On my recent vacation, I fished two small streams on the North Shore that I had never fished before: The Junco River and the Devil Track. Neither is on anybody’s list of blue-ribbon trout streams, but they each have brookies capable of putting up a fight much bigger than their size warrants.

Both the rivers are small and difficult to fish. Fast and rocky runs, thick underbrush, and fallen trees across the stream make difficult wading. But I managed to find enough holes and the right fly enough times to feel… “successful.”

In fishing success is a relative thing. In my life I have fished with people who are dis-satisfied unless everyone in the party limits out. And I have fished with other who do not even bother to “bait their hook.” I prefer the latter.

In matters of fishing, I am an underachiever. I am in love with the process, not the result. As a life-long catch-and-release fisherman, all that matters to me is that something hits my hook. When it is a fly I have tied myself, it is even better.

Unlike a lot of fly-fisherman, I do not eschew other kinds of fishing. Indeed, my daughter Morgan and I spent a beautiful afternoon on a lake in a canoe stalking bass with spinners. It was, for me, the best afternoon of my vacation. Bass like trout put up the kind of fight that makes fishing interesting to me. And an afternoon with one of my daughters fishing is the best day I could ever ask for.

Those familiar with the North Country know that canoeing is viewed  here as sacramental.
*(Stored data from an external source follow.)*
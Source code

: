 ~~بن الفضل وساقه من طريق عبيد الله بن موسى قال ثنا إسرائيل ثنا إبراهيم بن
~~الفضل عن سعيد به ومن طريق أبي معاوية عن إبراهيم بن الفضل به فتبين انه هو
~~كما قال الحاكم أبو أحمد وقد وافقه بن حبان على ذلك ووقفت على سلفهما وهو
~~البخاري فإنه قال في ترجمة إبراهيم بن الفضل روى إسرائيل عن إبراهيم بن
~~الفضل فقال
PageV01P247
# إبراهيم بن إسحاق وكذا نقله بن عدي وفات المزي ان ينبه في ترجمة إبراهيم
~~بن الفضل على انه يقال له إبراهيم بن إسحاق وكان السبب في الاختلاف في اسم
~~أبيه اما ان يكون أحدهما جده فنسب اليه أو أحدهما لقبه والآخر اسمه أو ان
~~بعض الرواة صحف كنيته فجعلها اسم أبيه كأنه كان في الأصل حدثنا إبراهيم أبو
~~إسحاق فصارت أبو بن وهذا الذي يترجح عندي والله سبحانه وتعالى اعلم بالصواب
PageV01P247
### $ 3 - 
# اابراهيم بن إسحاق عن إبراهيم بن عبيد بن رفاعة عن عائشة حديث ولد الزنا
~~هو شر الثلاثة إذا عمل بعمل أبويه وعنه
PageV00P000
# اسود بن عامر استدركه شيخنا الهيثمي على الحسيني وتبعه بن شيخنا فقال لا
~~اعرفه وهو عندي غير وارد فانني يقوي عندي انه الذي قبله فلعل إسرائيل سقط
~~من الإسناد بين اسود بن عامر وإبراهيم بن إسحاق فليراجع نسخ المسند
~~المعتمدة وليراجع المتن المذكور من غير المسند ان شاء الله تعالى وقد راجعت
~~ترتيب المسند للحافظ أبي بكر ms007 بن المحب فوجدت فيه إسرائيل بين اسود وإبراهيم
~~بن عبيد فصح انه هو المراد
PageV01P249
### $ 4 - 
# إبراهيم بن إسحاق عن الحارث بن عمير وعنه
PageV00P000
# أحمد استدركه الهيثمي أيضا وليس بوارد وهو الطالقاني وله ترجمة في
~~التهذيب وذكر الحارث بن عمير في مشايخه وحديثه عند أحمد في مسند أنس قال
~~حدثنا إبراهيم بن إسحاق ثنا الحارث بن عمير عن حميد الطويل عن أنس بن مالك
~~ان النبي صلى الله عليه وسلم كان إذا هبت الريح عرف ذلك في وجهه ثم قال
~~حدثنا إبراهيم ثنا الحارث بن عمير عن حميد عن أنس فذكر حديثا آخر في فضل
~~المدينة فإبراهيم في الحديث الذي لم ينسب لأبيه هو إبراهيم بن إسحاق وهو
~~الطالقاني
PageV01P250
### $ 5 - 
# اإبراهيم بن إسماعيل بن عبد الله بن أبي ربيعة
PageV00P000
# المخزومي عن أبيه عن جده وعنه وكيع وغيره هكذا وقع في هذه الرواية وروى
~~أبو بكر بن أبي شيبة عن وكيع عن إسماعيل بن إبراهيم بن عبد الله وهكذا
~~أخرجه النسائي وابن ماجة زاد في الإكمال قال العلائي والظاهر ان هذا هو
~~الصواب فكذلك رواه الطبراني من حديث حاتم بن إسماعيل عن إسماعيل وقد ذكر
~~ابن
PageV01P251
This reverence for the canoe has always been something I have  never been able to fully appreciate… at least until this most recent vacation. Now after 30 years of being contrarian, I am hooked.
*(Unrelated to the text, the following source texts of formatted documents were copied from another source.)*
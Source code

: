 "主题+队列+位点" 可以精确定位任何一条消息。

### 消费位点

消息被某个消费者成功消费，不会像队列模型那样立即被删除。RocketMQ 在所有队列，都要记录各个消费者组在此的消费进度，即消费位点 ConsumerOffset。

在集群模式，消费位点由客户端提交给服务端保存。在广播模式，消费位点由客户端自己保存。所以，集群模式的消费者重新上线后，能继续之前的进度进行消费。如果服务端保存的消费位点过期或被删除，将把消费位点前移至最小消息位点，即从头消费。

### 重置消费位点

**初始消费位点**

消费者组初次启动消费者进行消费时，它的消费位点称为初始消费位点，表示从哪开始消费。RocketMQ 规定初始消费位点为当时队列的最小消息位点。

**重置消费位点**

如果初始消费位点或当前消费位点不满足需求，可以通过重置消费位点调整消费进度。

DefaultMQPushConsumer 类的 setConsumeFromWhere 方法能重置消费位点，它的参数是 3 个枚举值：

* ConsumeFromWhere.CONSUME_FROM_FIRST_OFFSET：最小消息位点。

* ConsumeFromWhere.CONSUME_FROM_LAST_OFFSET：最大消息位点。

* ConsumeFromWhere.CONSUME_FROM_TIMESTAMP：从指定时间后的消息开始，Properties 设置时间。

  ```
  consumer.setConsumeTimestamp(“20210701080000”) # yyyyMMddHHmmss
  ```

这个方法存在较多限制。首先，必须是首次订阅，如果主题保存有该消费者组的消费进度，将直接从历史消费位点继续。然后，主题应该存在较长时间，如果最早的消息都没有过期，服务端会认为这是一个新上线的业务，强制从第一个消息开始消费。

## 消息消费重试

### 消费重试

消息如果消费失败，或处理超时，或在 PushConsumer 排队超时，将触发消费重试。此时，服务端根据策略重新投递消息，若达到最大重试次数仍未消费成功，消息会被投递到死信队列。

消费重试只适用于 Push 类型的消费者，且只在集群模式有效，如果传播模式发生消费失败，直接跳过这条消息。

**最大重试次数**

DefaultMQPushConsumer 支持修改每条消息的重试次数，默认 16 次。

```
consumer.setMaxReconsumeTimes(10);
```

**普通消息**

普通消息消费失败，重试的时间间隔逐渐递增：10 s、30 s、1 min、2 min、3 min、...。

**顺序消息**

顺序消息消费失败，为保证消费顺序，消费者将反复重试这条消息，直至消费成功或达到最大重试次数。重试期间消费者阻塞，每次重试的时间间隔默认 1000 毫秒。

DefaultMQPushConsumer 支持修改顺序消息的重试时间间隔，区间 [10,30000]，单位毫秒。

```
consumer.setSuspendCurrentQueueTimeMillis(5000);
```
Hat on the Devil Track River

I have spent the weeks since returning from vacation researching fishing canoes and fishing kayaks. When or if I will get one is hard to say. In the meantime, it is something to dream about. In dreaming, as in fishing, I am also a bit of an underachiever. Oftentimes the process is more interesting to me than the result.

Summer is coming to a close here in the North Country. A few trees already have leaves changing colors. In a couple months it will be de facto winter again and fishing will only be either dreams or memories.
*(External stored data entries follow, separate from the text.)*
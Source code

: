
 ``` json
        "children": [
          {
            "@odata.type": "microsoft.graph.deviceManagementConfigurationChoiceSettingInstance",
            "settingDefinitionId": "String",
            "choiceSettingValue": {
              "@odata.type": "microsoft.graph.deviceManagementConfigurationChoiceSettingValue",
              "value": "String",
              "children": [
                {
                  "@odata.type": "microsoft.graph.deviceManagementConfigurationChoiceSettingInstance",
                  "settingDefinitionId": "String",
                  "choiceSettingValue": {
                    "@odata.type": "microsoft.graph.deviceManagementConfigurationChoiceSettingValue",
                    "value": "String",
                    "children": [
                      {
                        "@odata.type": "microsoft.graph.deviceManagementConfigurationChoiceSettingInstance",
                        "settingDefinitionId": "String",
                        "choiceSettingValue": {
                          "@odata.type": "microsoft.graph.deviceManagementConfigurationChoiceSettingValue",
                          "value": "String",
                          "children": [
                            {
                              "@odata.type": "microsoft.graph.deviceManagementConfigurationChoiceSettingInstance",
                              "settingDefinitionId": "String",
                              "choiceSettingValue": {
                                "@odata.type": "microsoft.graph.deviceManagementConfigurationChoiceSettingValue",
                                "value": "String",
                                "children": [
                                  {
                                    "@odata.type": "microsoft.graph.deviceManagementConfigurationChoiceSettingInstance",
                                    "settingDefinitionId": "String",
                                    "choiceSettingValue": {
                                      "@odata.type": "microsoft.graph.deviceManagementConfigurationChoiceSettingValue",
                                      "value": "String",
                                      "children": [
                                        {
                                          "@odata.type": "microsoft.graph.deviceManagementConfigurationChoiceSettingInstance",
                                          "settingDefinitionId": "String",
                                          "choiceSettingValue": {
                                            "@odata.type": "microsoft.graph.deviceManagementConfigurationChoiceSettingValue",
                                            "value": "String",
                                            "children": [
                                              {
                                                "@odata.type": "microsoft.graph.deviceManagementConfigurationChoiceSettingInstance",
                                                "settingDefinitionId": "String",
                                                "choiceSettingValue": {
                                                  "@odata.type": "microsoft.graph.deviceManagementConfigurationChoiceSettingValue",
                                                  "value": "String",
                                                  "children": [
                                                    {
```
Sunday I took my eldest back for her second year of college. Next week my youngest begins her senior year of high school. The seasonal change from summer to fall mirrors the changes I am feeling in my own life.

I like fishing new rivers for the same reason that I like trying new beers and new books and new foods and new poets… it keeps things fresh. It pushes me outside my various comfort zones, which is, of course, good for creativity and for the spirit.

This year it was two new rivers… and a lot of other new things. Next summer… I hope it will be even more rivers and more new things.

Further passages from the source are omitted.